Non di meno, manifestare per la pace, assumere un’iniziativa in direzione del superamento e della trasformazione del conflitto e, in definitiva, della fine della guerra e della costruzione della «pace con mezzi pacifici», comporta anche un’assunzione di responsabilità che interroga, al tempo stesso, la credibilità di chi si fa interprete di proposte di manifestazione e di iniziativa e l’impegno di un’articolazione sociale la più incisiva ed efficace possibile rispetto agli obiettivi delle azioni che si vanno proponendo. Anche per questo hanno suscitato reazioni comprensibilmente contrastanti le proposte di manifestazione sin qui avanzate a livello istituzionale: da quella lanciata, con una recente intervista al Fatto Quotidiano, da Giuseppe Conte per «una manifestazione senza sigle e senza bandiere, aperta a tutti i cittadini che nutrono forte preoccupazione per il crinale che il conflitto in Ucraina sta prendendo», a quella proposta dal presidente della giunta della Regione Campania, Vincenzo de Luca, quest’ultima con l’obiettivo di «un cessate-il-fuoco di un mese, per ridare spazio a organismi nazionali e internazionali, ad autorità religiose e morali, al mondo della cultura, per lo sviluppo di iniziative di pace».
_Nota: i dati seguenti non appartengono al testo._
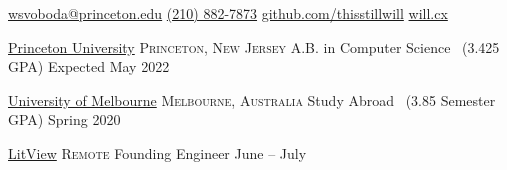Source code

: \documentclass[10pt,letterpaper]{article}
\begin{document}
\sloppy


\nobreakvspace{0.3em}

\noindent\href{mailto:wsvoboda.at.princeton.dot.edu}{wsvoboda\mbox{}@\mbox{}princeton.edu}\sbull
\href{tel:2108827873}{(210) 882-7873}\sbull
\href{https://github.com/thisstillwill}{github.com/thisstillwill}\sbull
\href{https://will.cx}{will.cx}

\spacedhrule{0.9em}{-0.4em}


\headedsection
  {\href{https://www.princeton.edu/}{Princeton University}}
  {\textsc{Princeton, New Jersey}} {%
  \headedsubsection
    {A.B. in Computer Science \textnormal{~(3.425 GPA)}}
    {Expected May 2022}
    {}
}

\headedsection
  {\href{https://www.unimelb.edu.au/}{University of Melbourne}}
  {\textsc{Melbourne, Australia}} {%
  \headedsubsection
    {Study Abroad \textnormal{~(3.85 Semester GPA)}}
    {Spring 2020} {}
}

\spacedhrule{0.5em}{-0.4em}


\headedsection
  {\href{https://www.litview.co/}{LitView}}
  {\textsc{Remote}} {%
  \headedsubsection
    {Founding Engineer}
    {June  -- July }
    {}
}
\end{document}
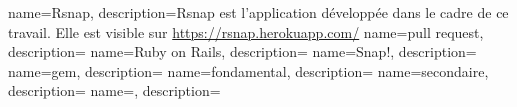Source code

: {
 name=Rsnap,
 description={Rsnap est l'application développée dans le cadre de ce travail. Elle est visible sur \url{https://rsnap.herokuapp.com/}}
}
{
 name={pull request},
 description={}
}
{
 name={Ruby on Rails},
 description={}
}
{
 name={Snap!},
 description={}
}
{
 name={gem},
 description={}
}
{
 name={fondamental},
 description={}
}
{
 name={secondaire},
 description={}
}
\newglossaryentry{}
{
 name={},
 description={}
}
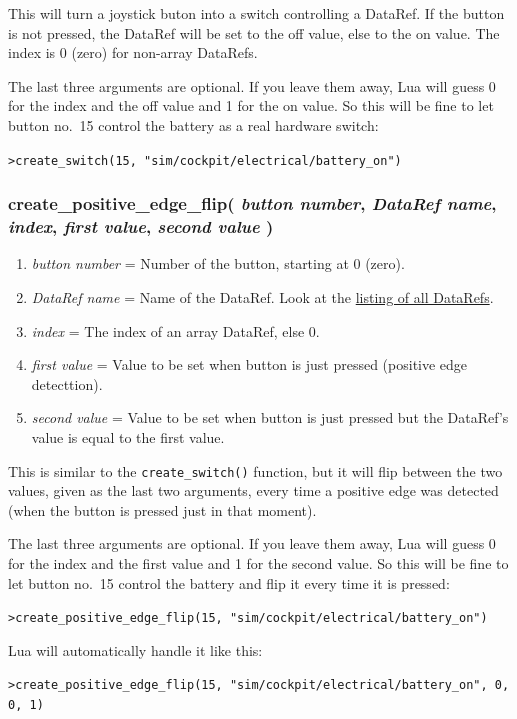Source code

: \documentclass[11pt,parskip=half,a4paper]{scrartcl}
\begin{document}
This will turn a joystick buton into a switch controlling a DataRef. If the button is not pressed, the DataRef will be set to the off value, else to the on value. The index is 0 (zero) for non-array DataRefs.

The last three arguments are optional. If you leave them away, Lua will guess 0 for the index and the off value and 1 for the on value. So this will be fine to let button no.~15 control the battery as a real hardware switch:

\verb|>create_switch(15, "sim/cockpit/electrical/battery_on")|

\subsubsection{create\_positive\_edge\_flip( \emph{button number}, \emph{DataRef name}, \emph{index}, \emph{first value}, \emph{second value} )}

\begin{enumerate}
	\item \emph{button number} = Number of the button, starting at 0 (zero).
	\item \emph{DataRef name} = Name of the DataRef. Look at the \href{http://www.xsquawkbox.net/xpsdk/docs/DataRefs.html}{listing of all DataRefs}.
	\item \emph{index} = The index of an array DataRef, else 0.
	\item \emph{first value} = Value to be set when button is just pressed (positive edge detecttion).
	\item \emph{second value} = Value to be set when button is just pressed but the DataRef's value is equal to the first value.
\end{enumerate}

This is similar to the \verb|create_switch()| function, but it will flip between the two values, given as the last two arguments, every time a positive edge was detected (when the button is pressed just in that moment).

The last three arguments are optional. If you leave them away, Lua will guess 0 for the index and the first value and 1 for the second value. So this will be fine to let button no.~15 control the battery and flip it every time it is pressed:

\verb|>create_positive_edge_flip(15, "sim/cockpit/electrical/battery_on")|

Lua will automatically handle it like this:

\verb|>create_positive_edge_flip(15, "sim/cockpit/electrical/battery_on", 0, 0, 1)|
\end{document}
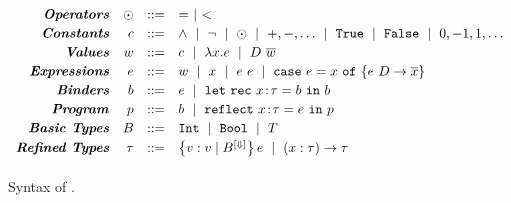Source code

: \begin{figure}[t!]
\centering
\captionsetup{justification=centering}
\vspace{-5mm}
\centering
$$
\begin{array}{rrcl}
\emphbf{Operators}
  & \odot
  & ::= & = \spmid  <
\\[0.03in]

\emphbf{Constants}
  & c
  & ::=
  & \land \spmid \lnot \spmid \odot \spmid +,-,\dots  \spmid
      \etrue\spmid \efalse \spmid 0, -1, 1, \dots
\\[0.03in]

\emphbf{Values} 
  & w & ::=&  c
             \spmid \efun{x}{\typ}{e} \spmid D\ \overline{w}
\\[0.03in]

\emphbf{Expressions} 
  & e & ::=    & w \spmid x \spmid \eapp{e}{e}  
  \spmid \ecase{x}{e}{\dc}{\overline{x}}{e}
\\[0.03in]

\emphbf{Binders} 
  & \bd & ::= & e \spmid \eletb{x}{\gtyp}{\bd}{\bd}
\\[0.03in]

\emphbf{Program} 
  & \prog & ::= & \bd \spmid \erefb{x}{\gtyp}{e}{\prog}
\\[0.03in]


\emphbf{Basic Types} 
  & \btyp
  & ::=
  & \tint \spmid \tbool \spmid T
\\[0.03in]

\emphbf{Refined Types} 
  & \typ
  & ::=   & \tref{v}{\btyp^{[\tlabel]}}{\reft} \spmid \tfun{x}{\typ}{\typ}
\\[0.05in]
\end{array}
$$
\caption{{Syntax of \corelan.}}
\label{fig:syntax}
\vspace{-2mm}
\end{figure}

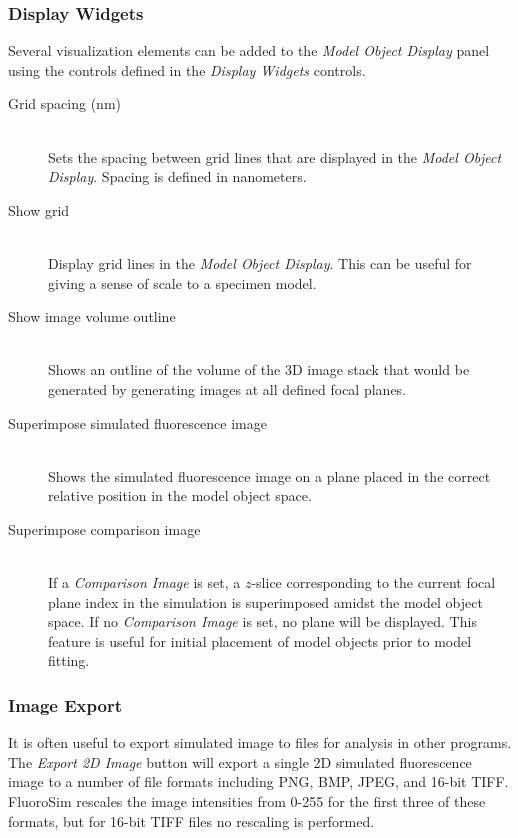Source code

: \documentclass[11pt,titlepage,twoside]{article}
\begin{document}
\subsubsection{Display Widgets}

Several visualization elements can be added to the \emph{Model Object Display} panel using the controls defined in the \emph{Display Widgets} controls.

\begin{description}

\item[Grid spacing (nm)] \hfill \\
Sets the spacing between grid lines that are displayed in the \emph{Model Object Display}. Spacing is defined in nanometers.

\item[Show grid] \hfill \\
Display grid lines in the \emph{Model Object Display}. This can be useful for giving a sense of scale to a specimen model.

\item[Show image volume outline] \hfill \\
Shows an outline of the volume of the 3D image stack that would be generated by generating images at all defined focal planes.

\item[Superimpose simulated fluorescence image] \hfill \\
Shows the simulated fluorescence image on a plane placed in the correct relative position in the model object space.

\item[Superimpose comparison image] \hfill \\
If a \emph{Comparison Image} is set, a $z$-slice corresponding to the current focal plane index in the simulation is superimposed amidst the model object space. If no \emph{Comparison Image} is set, no plane will be displayed. This feature is useful for initial placement of model objects prior to model fitting.

\end{description}

\subsubsection{Image Export}

It is often useful to export simulated image to files for analysis in other programs. The \emph{Export 2D Image} button will export a single 2D simulated fluorescence image to a number of file formats including PNG, BMP, JPEG, and 16-bit TIFF. FluoroSim rescales the image intensities from 0-255 for the first three of these formats, but for 16-bit TIFF files no rescaling is performed.
\end{document}
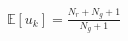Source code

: \documentclass[preview]{standalone}
\begin{document}
\begin{align*}
\mathbb{E}[u_k] = \frac{N_r+N_g+1}{N_g+1}
\end{align*}
\end{document}
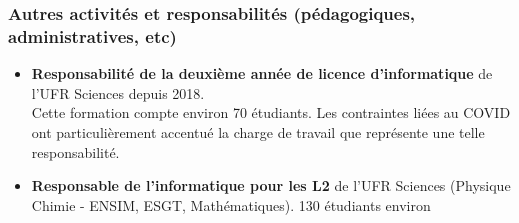 \documentclass[11pt,a4paper]{article}
\begin{document}


\subsubsection{Autres activités et responsabilités (pédagogiques, administratives, etc)}

\begin{itemize}

\item \textbf{Responsabilité de la deuxième année de licence d'informatique} de l'UFR Sciences depuis 2018.  \\
Cette formation compte environ 70 étudiants. Les contraintes liées au COVID ont particulièrement accentué la charge de travail que représente une telle responsabilité.
\item \textbf{Responsable de l'informatique pour les L2} de l'UFR Sciences (Physique Chimie - ENSIM, ESGT, Mathématiques). 130 étudiants environ
\end{itemize}






\clearpage
\end{document}
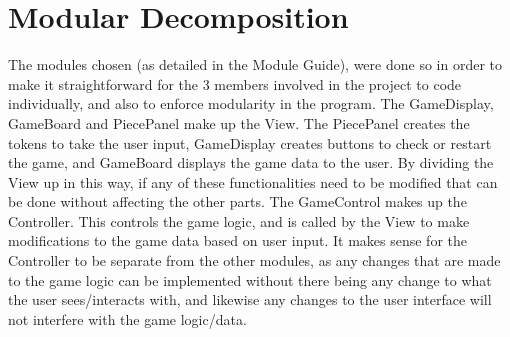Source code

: \documentclass[12pt]{article}
\begin{document}
	\section{Modular Decomposition}
		\begin{figure}[!h]
			\centering
		\end{figure}
	The modules chosen (as detailed in the Module Guide), were done so in order to make it straightforward for the 3 members involved in the project to code individually, and also to enforce modularity in the program. The GameDisplay, GameBoard and PiecePanel make up the View. The PiecePanel creates the tokens to take the user input, GameDisplay creates buttons to check or restart the game, and GameBoard displays the game data to the user. By dividing the View up in this way, if any of these functionalities need to be modified that can be done without affecting the other parts. The GameControl makes up the Controller. This controls the game logic, and is called by the View to make modifications to the game data based on user input. It makes sense for the Controller to be separate from the other modules, as any changes that are made to the game logic can be implemented without there being any change to what the user sees/interacts with, and likewise any changes to the user interface will not interfere with the game logic/data.
	\newpage
\end{document}
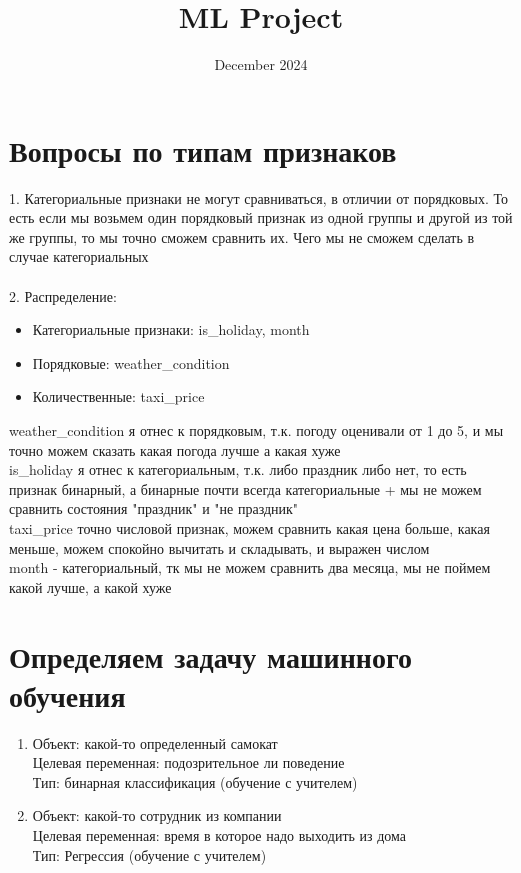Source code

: \documentclass{article}
\title{ML Project}
\date{December 2024}
\begin{document}
\section{Вопросы по типам признаков}
1. Категориальные признаки не могут сравниваться, в отличии от порядковых. То есть если мы возьмем один порядковый признак из одной группы и другой из той же группы, то мы точно сможем сравнить их. Чего мы не сможем сделать в случае категориальных \\\\
2. Распределение:
\begin{itemize}
    \item Категориальные признаки: is\_holiday, month
    \item Порядковые: weather\_condition
    \item Количественные: taxi\_price
\end{itemize}
weather\_condition я отнес к порядковым, т.к. погоду оценивали от 1 до 5, и мы точно можем сказать какая погода лучше а какая хуже \\
is\_holiday я отнес к категориальным, т.к. либо праздник либо нет, то есть признак бинарный, а бинарные почти всегда категориальные + мы не можем сравнить состояния "праздник" и "не праздник" \\
taxi\_price точно числовой признак, можем сравнить какая цена больше, какая меньше, можем спокойно вычитать и складывать, и выражен числом \\
month - категориальный, тк мы не можем сравнить два месяца, мы не поймем какой лучше, а какой хуже




\section{Определяем задачу машинного обучения}

\begin{enumerate}
    \item Объект: какой-то определенный самокат \\ 
    Целевая переменная: подозрительное ли поведение \\ 
    Тип: бинарная классификация (обучение с учителем) \\
    \item Объект: какой-то сотрудник из компании \\ 
    Целевая переменная: время в которое надо выходить из дома \\ 
    Тип: Регрессия (обучение с учителем)
\end{enumerate}
\end{document}

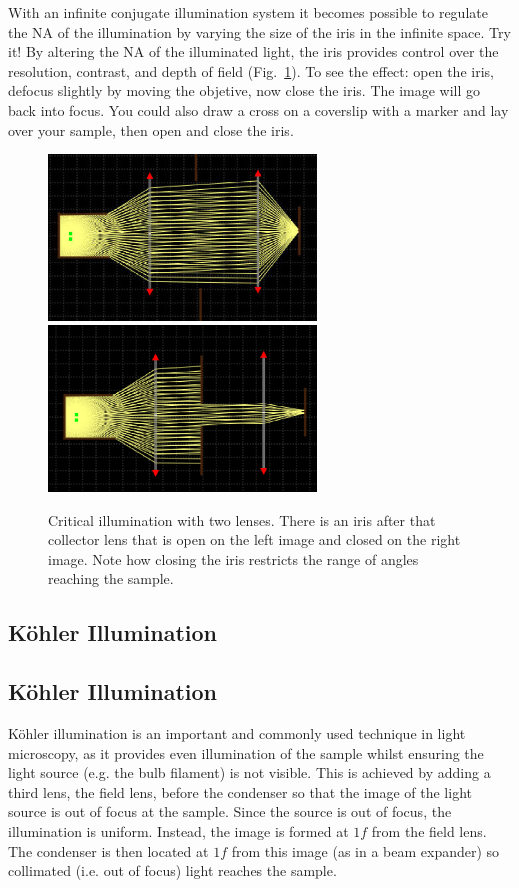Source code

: \documentclass[a4paper]{report}
\begin{document}
With an infinite conjugate illumination system it becomes possible to regulate the NA of the illumination by varying the size of the iris in the infinite space. 
Try it!
By altering the NA of the illuminated light, the iris provides control over the resolution, contrast, and depth of field (Fig.~\ref{fig:critical_iris}).
To see the effect: open the iris, defocus slightly by moving the objetive, now close the iris. The image will go back into focus. 
You could also draw a cross on a coverslip with a marker and lay over your sample, then open and close the iris.

\begin{figure}[h]
\center
\includegraphics[width=2.8in]{critical_open_iris.eps}
\includegraphics[width=2.8in]{critical_closed_iris.eps}
\caption{Critical illumination with two lenses. 
There is an iris after that collector lens that is open on the left image and closed on the right image. 
Note how closing the iris restricts the range of angles reaching the sample.}
\label{fig:critical_iris}
\end{figure}



\clearpage

\subsection{K\"{o}hler Illumination}

\subsection{K\"{o}hler Illumination}
K\"{o}hler illumination is an important and commonly used technique in light microscopy, as it provides even illumination of the sample whilst ensuring the light source (e.g. the bulb filament) is not visible. 
This is achieved by adding a third lens, the field lens, before the condenser so that the image of the light source is out of focus at the sample. 
Since the source is out of focus, the illumination is uniform. 
Instead, the image is formed at $1f$ from the field lens. 
The condenser is then located at $1f$ from this image (as in a beam expander) so collimated (i.e. out of focus) light reaches the sample. 
\end{document}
Occorre, viceversa, un’iniziativa di pace sociale e politica al tempo stesso, di ispirazione sociale e di caratura politica, tale da porsi, cioè, nell’ottica di costruire la piattaforma più avanzata possibile capace di mobilitare lo schieramento sociale più ampio possibile, in maniera incisiva e non episodica, alimentando la mobilitazione e facendo politica per la pace, e per la «pace positiva», nel senso della pace, dei diritti e della giustizia sociale. Un segnale in questa direzione, per la platea coinvolta e la tempistica indicata, giunge dall’appello «Non per noi, ma per tutte e tutti» per una manifestazione nazionale il 5 novembre «per la pace, la giustizia sociale e ambientale, contro le diseguaglianze e l’esclusione», in una dimensione «plurale, partecipata, democratica, conflittuale per rimettere al centro la voce dei diritti, contro le disuguaglianze e l’esclusione, per la giustizia sociale e ambientale».